The direct induction of nuclear $E2\mathrm{}$ spin transitions in a gallium arsenide single crystal by application of an external oscillatory electric field has been previously reported by some of the authors. This paper gives the results of a further investigation of the same phenomenon. Theoretical expressions are given for the equilibrium nuclear magnetization in a crystalline lattice under the combined influence of a static magnetic field, externally induced electric field gradients, and thermal spin-lattice interactions, for various relative orientations of the applied fields and the crystalline symmetry axes.

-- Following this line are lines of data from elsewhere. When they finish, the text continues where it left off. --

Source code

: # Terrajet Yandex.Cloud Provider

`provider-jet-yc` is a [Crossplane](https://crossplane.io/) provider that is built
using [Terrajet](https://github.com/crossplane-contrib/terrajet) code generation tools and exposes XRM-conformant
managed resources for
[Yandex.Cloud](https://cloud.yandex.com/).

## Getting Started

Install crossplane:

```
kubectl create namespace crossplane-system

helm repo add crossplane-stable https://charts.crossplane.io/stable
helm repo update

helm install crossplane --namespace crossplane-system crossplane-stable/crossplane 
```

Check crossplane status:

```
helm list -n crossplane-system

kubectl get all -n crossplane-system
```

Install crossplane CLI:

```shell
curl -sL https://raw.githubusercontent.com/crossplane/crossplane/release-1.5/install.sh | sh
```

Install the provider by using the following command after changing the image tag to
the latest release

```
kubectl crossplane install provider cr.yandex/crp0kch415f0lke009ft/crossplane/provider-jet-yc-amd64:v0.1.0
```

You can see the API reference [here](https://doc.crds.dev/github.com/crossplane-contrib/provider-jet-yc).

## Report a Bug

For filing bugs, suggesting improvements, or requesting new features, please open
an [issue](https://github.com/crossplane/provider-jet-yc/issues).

The theoretical predictions were tested for the three nuclides ${\mathrm{Ga}}^{69}$, ${\mathrm{Ga}}^{71}$, and ${\mathrm{As}}^{75}$ by using pulsed nuclear magnetic resonance techniques to sample the equilibrium magnetization in a GaAs crystal at 77°K under the influence of a uniform, externally applied, radio-frequency, electric field. A description of the experimental apparatus is given. The dependence of the quadrupolar saturation on both the electric field amplitude and the crystal orientation was measured. The angular dependence of the saturation was found to be in reasonable agreement with the theory.